Directions: Below are entries with pictures in them. Output exactly the lines starting at the line with "Also for register" and ending at the line with "### Preface", both included, but not the pictures.

(Dataset entries)
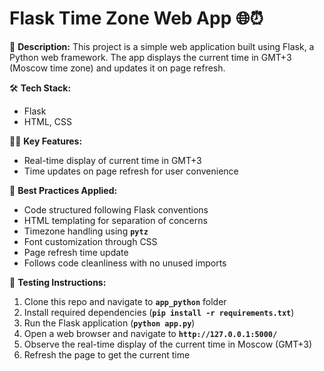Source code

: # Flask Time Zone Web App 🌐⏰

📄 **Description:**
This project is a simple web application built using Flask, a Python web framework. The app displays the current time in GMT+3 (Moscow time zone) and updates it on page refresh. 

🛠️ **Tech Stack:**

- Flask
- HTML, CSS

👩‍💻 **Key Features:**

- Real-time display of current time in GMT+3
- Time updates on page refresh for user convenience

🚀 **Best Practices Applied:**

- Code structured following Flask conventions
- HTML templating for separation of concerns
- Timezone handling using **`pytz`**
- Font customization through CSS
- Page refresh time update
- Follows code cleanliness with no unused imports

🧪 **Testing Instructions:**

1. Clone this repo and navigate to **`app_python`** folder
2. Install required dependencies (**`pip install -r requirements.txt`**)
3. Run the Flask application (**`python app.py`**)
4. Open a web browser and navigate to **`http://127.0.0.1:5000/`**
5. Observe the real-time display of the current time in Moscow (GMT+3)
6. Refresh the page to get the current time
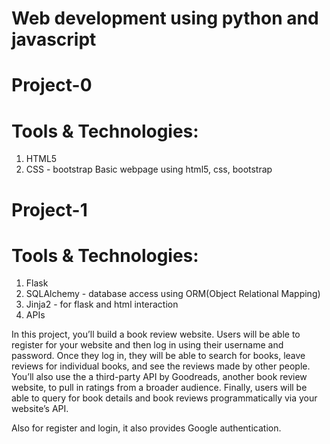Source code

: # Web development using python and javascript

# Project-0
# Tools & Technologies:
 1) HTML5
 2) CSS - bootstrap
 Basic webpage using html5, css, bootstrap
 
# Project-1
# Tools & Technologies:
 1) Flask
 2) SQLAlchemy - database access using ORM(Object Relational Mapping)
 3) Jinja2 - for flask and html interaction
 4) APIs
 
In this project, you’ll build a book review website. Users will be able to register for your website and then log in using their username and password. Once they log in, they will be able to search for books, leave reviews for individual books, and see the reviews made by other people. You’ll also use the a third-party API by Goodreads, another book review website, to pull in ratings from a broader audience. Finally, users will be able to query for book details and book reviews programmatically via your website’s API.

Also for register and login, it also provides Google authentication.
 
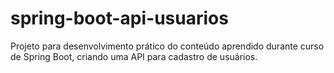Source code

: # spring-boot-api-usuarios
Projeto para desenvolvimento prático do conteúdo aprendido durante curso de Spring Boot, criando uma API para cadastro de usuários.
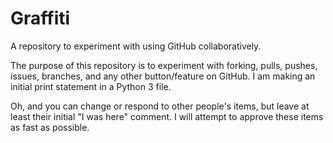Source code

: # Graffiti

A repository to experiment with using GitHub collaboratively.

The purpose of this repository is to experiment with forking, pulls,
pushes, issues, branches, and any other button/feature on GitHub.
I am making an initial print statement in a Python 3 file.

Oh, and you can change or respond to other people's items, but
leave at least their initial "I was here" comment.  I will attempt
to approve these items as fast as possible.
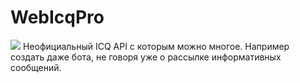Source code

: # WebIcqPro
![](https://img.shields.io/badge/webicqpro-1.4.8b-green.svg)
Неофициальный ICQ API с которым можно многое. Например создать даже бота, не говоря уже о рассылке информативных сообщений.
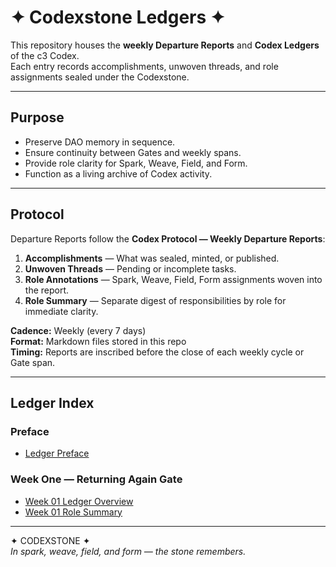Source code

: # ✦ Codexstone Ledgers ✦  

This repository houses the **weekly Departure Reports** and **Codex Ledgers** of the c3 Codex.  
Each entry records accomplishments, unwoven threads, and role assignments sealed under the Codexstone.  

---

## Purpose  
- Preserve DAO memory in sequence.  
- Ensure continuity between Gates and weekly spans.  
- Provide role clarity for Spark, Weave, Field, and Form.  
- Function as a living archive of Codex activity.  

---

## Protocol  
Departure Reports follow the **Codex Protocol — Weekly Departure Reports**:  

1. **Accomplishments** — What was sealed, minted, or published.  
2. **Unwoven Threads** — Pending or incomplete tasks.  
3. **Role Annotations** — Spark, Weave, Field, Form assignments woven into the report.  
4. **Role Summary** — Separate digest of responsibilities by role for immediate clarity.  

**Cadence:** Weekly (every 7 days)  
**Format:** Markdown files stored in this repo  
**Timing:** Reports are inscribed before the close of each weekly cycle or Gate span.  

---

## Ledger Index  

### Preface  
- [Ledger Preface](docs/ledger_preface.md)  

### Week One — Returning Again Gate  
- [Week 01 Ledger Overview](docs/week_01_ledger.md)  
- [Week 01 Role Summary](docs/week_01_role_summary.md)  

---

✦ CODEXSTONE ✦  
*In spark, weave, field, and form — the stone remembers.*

Written answer:
Also for register and login, it also provides Google authentication.
 
Source code

: # spring-boot-api-usuarios
Projeto para desenvolvimento prático do conteúdo aprendido durante curso de Spring Boot, criando uma API para cadastro de usuários.
Source code

: # Graffiti

A repository to experiment with using GitHub collaboratively.

The purpose of this repository is to experiment with forking, pulls,
pushes, issues, branches, and any other button/feature on GitHub.
I am making an initial print statement in a Python 3 file.

Oh, and you can change or respond to other people's items, but
leave at least their initial "I was here" comment.  I will attempt
to approve these items as fast as possible.
Source code

: # WebIcqPro
![](https://img.shields.io/badge/webicqpro-1.4.8b-green.svg)
Неофициальный ICQ API с которым можно многое. Например создать даже бота, не говоря уже о рассылке информативных сообщений.
Source code

: # ✦ Codexstone Ledgers ✦  

This repository houses the **weekly Departure Reports** and **Codex Ledgers** of the c3 Codex.  
Each entry records accomplishments, unwoven threads, and role assignments sealed under the Codexstone.  

---

## Purpose  
- Preserve DAO memory in sequence.  
- Ensure continuity between Gates and weekly spans.  
- Provide role clarity for Spark, Weave, Field, and Form.  
- Function as a living archive of Codex activity.  

---

## Protocol  
Departure Reports follow the **Codex Protocol — Weekly Departure Reports**:  

1. **Accomplishments** — What was sealed, minted, or published.  
2. **Unwoven Threads** — Pending or incomplete tasks.  
3. **Role Annotations** — Spark, Weave, Field, Form assignments woven into the report.  
4. **Role Summary** — Separate digest of responsibilities by role for immediate clarity.  

**Cadence:** Weekly (every 7 days)  
**Format:** Markdown files stored in this repo  
**Timing:** Reports are inscribed before the close of each weekly cycle or Gate span.  

---

## Ledger Index  

### Preface  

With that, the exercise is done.